The defendant next contends that the trial judge committed an error in not declaring a mistrial sua sponte when testimony was introduced linking Domme to a bag of pills. The testimony was sought to prove the complete story of the crime, but when it became clear that it was irrelevant, the judge ordered any such references stricken and admonished the jury to disregard that portion of the evidence. Any prejudice that might have resulted was minimal in light of the substantial evidence of the defendant's guilt and the appropriate admonition to the jury. State v. Thornburg, 111 Ariz. 254, 527 P.2d 762 (1974). The error is therefore harmless within the rule of Harrington v. California, 395 U.S. 250, 89 S. Ct. 1726, 23 L. Ed. 2d 284 (1969). It was unnecessary for the court to declare a mistrial.

The defendant also raises as error the use of a prior felony conviction for impeachment purposes. Domme pled guilty in 1966 in New Mexico to a 1964 charge of aggravated battery. He was placed on probation, a condition of which was sixty days in jail, which was successfully completed. On cross-examination of Domme, the trial judge allowed the following:

"Q. In March of 1966, in New Mexico, you were convicted of a felony, is that correct? "A. Yes." (R.T. 545)

A witness' credibility may be impeached by a prior felony conviction. State v. King, 110 Ariz. 36, 514 P.2d 1032 (1973). In deciding whether a prior conviction can be utilized for impeachment purposes, the trial court takes into account many factors such as the remoteness of the conviction, the nature of the prior felony, the length of the former imprisonment, the age of the defendant, and his conduct since the prior offense. State v. King, supra. There are no set guidelines. Because of the many factors to be taken into consideration, the admissibility of prior convictions is left to *466 the sound discretion of the trial judge whose decision will not be overturned in the absence of an abuse of discretion. We find no evidence of such an abuse in this case.

The defendant urges that the imposition of a 20- to 30-year sentence for involuntary manslaughter is excessive or cruel and unusual under the circumstances. We do not agree. There was no request for a mitigation hearing and the court obviously considered the prior felony conviction for assault in arriving at the sentence.

We said in State v. Masters, 108 Ariz. 189, 494 P.2d 1319 (1972):

"This court has consistently held that the trial court has wide discretion in the pronouncement of a sentence and that we will uphold a sentence if it is within the statutory limits, unless the sentence under the circumstances is so clearly excessive as to constitute an abuse of discretion [citations omitted]." 108 Ariz. at 191, 494 P.2d at 1321.

We find no abuse of discretion here.

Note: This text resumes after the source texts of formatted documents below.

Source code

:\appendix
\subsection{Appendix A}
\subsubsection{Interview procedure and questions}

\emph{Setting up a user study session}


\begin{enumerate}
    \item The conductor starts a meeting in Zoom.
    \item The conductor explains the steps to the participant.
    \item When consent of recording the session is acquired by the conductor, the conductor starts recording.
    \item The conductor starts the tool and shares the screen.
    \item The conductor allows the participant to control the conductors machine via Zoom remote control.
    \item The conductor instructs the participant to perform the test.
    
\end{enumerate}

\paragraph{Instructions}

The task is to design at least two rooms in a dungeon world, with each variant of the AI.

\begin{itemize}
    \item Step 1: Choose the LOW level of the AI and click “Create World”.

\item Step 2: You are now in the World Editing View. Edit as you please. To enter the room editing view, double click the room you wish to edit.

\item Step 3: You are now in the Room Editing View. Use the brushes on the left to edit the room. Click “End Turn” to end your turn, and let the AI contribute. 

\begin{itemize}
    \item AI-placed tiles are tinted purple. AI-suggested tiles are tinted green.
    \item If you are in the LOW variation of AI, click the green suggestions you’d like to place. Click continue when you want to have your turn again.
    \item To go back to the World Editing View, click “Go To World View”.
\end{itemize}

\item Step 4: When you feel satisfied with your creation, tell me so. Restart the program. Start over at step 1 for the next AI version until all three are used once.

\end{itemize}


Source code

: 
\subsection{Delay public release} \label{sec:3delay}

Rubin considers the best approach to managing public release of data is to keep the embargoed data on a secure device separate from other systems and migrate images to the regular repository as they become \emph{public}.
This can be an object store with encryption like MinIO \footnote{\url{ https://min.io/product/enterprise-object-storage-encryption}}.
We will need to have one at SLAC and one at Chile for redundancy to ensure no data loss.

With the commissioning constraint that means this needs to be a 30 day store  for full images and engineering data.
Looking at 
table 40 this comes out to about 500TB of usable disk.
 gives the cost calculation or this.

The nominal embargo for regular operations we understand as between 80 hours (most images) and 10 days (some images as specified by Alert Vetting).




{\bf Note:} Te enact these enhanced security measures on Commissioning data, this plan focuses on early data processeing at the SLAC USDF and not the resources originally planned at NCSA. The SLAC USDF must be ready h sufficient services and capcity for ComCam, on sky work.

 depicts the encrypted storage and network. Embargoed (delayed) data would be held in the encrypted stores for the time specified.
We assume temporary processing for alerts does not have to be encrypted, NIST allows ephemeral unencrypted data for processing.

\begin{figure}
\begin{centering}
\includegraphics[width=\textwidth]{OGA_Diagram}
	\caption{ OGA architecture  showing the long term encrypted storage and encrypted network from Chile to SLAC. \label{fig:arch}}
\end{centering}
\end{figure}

Despite the scholarly presentation in defendant's brief regarding the modern approach to sentencing, we are not constrained to change the precedent established by a long line of Arizona cases. Nor do we find the sentence to be cruel and unusual under the circumstances.

In his reply brief, defendant's counsel for the first time raises the fact that ARS § 31-411(A) was amended subsequent to the sentencing of defendant. At the time of sentencing, the trial judge stated that the defendant could be eligible for parole in less than seven years. This was true at that time because the statute provided that a prisoner was eligible to be considered for parole after serving one-third of the minimum sentence. In the meantime, the statute was amended to require service of one-third of the maximum sentence; in our case one-third of thirty rather than one-third of twenty.

Defendant contends that the case of State v. Rice, 110 Ariz. 210, 516 P.2d 1222 (1973), is controlling here and that therefore this case should be sent back for resentencing. We do not agree. The sentencing judge in Rice, supra, was mistaken in his interpretation of the law as it existed. The sentencing judge here stated the law as it was at the time of sentencing. The change came subsequently. As yet, we do not have in the record before us an indication of how the amended statute will be applied, nor do we have the benefit of the position of the State thereon. At the appropriate time, in an appropriate proceeding, this issue will be determined.

Judgment of conviction and sentence affirmed.

CAMERON, C.J., and HOLOHAN, J., concur.